■ Required work: Only the lines that hold the word "textbf" are wanted from this listing.

■ Data section:
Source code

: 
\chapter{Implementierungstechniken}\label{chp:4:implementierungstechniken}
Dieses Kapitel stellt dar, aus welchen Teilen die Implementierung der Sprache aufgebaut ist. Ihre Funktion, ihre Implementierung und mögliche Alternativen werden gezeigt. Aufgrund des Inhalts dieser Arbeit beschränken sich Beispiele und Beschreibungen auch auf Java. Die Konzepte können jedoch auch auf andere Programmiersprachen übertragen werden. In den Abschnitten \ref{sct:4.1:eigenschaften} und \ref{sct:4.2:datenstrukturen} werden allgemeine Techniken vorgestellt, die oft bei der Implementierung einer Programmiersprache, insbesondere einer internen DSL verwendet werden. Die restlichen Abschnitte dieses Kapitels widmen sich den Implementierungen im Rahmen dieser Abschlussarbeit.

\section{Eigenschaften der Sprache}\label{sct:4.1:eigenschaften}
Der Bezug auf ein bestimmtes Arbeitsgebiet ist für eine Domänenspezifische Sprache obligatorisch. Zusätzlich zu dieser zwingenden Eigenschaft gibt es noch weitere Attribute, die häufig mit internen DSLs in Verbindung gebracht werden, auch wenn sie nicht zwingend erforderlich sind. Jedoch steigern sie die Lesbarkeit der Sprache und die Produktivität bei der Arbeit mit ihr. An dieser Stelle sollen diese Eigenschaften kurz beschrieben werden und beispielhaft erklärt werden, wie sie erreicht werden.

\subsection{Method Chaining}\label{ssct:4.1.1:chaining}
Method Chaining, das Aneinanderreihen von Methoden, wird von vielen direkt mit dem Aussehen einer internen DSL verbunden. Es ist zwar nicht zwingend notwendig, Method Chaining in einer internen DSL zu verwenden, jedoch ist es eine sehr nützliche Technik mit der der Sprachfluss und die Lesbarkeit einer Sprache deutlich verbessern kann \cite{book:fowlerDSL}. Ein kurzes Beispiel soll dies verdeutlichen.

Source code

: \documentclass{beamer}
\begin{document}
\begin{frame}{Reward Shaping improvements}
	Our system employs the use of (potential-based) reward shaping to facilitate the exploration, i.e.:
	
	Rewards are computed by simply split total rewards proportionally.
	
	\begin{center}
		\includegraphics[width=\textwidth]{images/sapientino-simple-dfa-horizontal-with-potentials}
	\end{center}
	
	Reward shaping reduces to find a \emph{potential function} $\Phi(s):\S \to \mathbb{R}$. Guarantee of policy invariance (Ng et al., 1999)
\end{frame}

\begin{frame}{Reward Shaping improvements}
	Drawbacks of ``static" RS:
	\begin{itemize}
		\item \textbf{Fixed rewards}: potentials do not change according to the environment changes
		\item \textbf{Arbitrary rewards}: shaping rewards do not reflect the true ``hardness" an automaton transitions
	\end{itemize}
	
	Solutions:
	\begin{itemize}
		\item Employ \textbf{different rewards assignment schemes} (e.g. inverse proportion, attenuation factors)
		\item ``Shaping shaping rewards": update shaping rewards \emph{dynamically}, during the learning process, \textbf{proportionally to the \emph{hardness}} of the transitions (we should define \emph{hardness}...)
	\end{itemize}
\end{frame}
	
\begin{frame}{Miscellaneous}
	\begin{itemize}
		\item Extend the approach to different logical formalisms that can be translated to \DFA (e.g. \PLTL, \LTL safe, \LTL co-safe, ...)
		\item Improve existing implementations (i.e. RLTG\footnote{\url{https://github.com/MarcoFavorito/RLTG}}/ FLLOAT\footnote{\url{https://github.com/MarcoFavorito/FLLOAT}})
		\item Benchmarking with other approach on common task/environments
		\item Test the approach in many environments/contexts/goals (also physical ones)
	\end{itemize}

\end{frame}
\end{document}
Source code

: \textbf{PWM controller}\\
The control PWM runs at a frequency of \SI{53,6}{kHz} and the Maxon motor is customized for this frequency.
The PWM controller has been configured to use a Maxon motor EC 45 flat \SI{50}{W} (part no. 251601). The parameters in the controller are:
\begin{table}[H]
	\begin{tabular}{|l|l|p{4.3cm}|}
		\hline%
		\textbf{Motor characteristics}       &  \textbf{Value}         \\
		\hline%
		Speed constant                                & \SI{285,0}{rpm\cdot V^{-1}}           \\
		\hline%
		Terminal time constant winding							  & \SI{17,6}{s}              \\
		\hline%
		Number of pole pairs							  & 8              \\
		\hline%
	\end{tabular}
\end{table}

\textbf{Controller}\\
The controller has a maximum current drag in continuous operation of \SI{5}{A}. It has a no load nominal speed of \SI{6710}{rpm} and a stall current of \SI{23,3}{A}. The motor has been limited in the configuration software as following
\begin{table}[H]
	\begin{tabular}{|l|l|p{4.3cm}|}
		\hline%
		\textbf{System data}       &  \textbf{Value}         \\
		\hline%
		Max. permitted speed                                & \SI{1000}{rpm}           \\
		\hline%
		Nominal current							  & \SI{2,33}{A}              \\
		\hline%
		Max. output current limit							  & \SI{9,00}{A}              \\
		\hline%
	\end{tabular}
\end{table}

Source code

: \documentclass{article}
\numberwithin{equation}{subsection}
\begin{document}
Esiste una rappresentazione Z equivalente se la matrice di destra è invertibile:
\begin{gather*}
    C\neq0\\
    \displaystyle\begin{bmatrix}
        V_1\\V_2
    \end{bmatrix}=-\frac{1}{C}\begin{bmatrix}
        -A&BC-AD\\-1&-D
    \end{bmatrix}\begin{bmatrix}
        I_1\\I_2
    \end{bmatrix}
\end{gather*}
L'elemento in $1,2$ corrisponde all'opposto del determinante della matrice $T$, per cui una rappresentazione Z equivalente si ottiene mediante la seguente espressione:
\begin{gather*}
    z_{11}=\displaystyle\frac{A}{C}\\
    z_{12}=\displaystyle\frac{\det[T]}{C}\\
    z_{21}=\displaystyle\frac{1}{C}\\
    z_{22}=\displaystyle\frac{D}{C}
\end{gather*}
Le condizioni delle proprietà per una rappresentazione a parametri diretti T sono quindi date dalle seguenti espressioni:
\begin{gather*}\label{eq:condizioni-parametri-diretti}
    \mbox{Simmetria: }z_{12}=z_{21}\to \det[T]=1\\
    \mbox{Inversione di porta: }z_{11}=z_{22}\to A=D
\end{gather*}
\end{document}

■ Solution:
		\item \textbf{Fixed rewards}: potentials do not change according to the environment changes
		\item \textbf{Arbitrary rewards}: shaping rewards do not reflect the true ``hardness" an automaton transitions
		\item Employ \textbf{different rewards assignment schemes} (e.g. inverse proportion, attenuation factors)
		\item ``Shaping shaping rewards": update shaping rewards \emph{dynamically}, during the learning process, \textbf{proportionally to the \emph{hardness}} of the transitions (we should define \emph{hardness}...)
: \textbf{PWM controller}\\
		\textbf{Motor characteristics}       &  \textbf{Value}         \\
\textbf{Controller}\\
		\textbf{System data}       &  \textbf{Value}         \\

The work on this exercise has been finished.